In 1906, the English researcher Sir Henry Dale discovered a substance in the pituitary gland that could speed up the birthing process. He named it oxytocin from the Greek words for “quick” and “child labor”. Later, he found that it also promoted the expulsion of breast milk. Now it appears that oxytocin plays a much larger physiological role than previously recognized, since under many circumstances, it has the ability to produce the effects that we associate with the state of calm and connection (Moberg 2003).
What is it Useful For?
In the article Central nervous system actions of oxytocin and modulation of behavior in humans, published in Molecular Medicine Today, June 1997, researcher Margaret McCarthy pointed out, “A continuous stress response can ultimately be deleterious and reducing the reaction under appropriate circumstances has substantial advantages.”
Chronic stress hinders the healthy and natural production of oxytocin in the brain. Such experiences are what lead cellular biologist and author of The Biology of Belief, Bruce Lipton, to state that 98% of diseases and disorders can be attributed to stress in the autonomic nervous system. When this occurs the ability to relax after everyday stressful events becomes increasingly difficult. After a period of time, such experiences cause prolonged anxiety, emotional overwhelm, and in some instances, depression. Furthermore, reduced oxytocin has even been found in the brains of adult survivors of abuse. A study of 22 healthy women revealed that those with moderate to severe exposure to childhood abuse or neglect had lower concentrations of oxytocin in their CSF fluid as compared to those who reported no or mild abuse. CSF oxytocin levels were also inversely proportional to the severity and duration, as well as current anxiety ratings, with a particular strong correlation seen in cases of emotional abuse (Heim et al. 2008)
Oxytocin plays a vital role in promoting factors that enhance well-being. First, Oxytocin plays a critical role at enhancing factors within the individual which promote well-being. Oxytocin induces increase in level of trust and reduction of fear through modulating the response of amygdala and other central structures to stress and fear.
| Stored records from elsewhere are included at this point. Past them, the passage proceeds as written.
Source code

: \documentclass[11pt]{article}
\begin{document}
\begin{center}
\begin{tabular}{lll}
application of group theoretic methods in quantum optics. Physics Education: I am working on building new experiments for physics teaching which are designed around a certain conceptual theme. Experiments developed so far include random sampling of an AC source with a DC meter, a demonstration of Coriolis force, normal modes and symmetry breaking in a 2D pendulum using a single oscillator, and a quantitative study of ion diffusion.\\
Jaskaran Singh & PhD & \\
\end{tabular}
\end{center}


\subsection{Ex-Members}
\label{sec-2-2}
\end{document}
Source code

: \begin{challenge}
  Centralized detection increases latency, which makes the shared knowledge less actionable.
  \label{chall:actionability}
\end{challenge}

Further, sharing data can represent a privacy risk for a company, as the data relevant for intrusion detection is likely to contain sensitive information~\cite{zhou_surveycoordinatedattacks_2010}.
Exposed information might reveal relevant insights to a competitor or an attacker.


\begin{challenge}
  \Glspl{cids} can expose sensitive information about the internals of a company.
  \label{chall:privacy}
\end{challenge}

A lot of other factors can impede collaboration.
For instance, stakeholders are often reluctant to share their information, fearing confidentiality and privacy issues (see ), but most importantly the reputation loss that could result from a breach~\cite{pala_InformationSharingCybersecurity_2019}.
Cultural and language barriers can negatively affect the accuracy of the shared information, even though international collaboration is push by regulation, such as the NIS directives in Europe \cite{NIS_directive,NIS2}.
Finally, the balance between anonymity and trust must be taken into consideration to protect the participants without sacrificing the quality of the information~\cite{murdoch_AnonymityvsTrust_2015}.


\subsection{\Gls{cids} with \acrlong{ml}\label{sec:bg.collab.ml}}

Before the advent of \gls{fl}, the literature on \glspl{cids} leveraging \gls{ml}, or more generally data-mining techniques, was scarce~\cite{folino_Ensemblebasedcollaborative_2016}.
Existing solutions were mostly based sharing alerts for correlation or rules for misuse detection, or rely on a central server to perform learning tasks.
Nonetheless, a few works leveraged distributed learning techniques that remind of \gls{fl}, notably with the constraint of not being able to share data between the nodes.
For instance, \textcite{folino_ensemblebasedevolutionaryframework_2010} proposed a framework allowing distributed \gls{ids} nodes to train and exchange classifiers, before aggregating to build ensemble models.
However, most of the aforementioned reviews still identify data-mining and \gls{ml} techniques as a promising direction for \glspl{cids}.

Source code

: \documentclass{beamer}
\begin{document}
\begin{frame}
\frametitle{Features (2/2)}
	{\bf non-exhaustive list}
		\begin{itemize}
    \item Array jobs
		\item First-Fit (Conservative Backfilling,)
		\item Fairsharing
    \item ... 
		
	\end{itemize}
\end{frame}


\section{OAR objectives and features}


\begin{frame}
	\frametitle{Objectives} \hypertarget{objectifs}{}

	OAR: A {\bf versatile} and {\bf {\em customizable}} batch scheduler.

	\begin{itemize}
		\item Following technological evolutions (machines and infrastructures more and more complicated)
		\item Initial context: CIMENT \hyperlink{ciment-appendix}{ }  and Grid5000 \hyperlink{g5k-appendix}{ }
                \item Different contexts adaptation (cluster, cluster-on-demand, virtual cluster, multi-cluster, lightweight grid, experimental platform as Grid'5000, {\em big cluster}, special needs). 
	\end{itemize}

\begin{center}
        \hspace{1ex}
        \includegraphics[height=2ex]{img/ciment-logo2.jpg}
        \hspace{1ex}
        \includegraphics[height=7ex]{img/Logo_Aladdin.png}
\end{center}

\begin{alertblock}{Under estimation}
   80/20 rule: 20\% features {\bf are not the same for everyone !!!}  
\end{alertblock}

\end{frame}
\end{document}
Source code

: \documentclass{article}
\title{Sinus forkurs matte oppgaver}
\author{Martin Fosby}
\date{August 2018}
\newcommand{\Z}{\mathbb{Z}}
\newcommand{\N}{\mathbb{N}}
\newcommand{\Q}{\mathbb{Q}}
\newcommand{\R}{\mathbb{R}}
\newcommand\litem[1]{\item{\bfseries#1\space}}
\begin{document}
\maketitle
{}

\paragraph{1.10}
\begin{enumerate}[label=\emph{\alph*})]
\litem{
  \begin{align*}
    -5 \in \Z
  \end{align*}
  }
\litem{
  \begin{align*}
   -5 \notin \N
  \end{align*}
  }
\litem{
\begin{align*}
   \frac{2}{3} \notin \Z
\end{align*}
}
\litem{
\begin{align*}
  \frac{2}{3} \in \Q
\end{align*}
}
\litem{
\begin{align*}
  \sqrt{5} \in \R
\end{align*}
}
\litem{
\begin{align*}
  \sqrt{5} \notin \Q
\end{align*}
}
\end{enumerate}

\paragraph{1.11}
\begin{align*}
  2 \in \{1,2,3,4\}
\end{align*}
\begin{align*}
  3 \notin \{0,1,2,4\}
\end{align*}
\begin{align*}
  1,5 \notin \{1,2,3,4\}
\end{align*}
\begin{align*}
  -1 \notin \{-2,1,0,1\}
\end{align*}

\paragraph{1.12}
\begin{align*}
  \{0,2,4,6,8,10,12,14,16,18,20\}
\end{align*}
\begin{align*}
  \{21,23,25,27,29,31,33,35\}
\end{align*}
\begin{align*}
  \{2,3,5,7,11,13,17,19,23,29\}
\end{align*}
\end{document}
Oxytocin increases approach and pro-social behavior and enhances social interactions, as evidenced by human and animal studies. Oxytocin reduces subjective sense of anxiety, increases overall calm and is implicated in non-verbal intelligence. Oxytocin is also implicated in many physiological effects,
including reduction in free cortisol levels, blood pressure, analgesia and pro-wound healing.
Secondly, its effects extend to promote factors that are favorable to well-being at the interpersonal level. Oxytocin plays a key role in both the consummatory and the reward aspect of sexual behavior. Oxytocin levels correlate positively with enhanced sexual behavior, intensity of feelings of romantic love, as well as mother–infant bonding. Conversely, its dysfunction is implicated in Neuropsychiatric conditions. Exogenous (Having a cause external to the body) Oxytocin decreases persistent fear and over-activation of amygdala as observed in patients with schizophrenia and related disorders. Oxytocin use also decreases repetitive behavior and improves response to social cues in autism and dysfunction of Oxytocin receptors as a risk factor in development of Autism. Oxytocin levels are reduced in those with chronic depression, obsessive compulsive disorder and in post traumatic stress disorder. (IsHak, et al. 2010).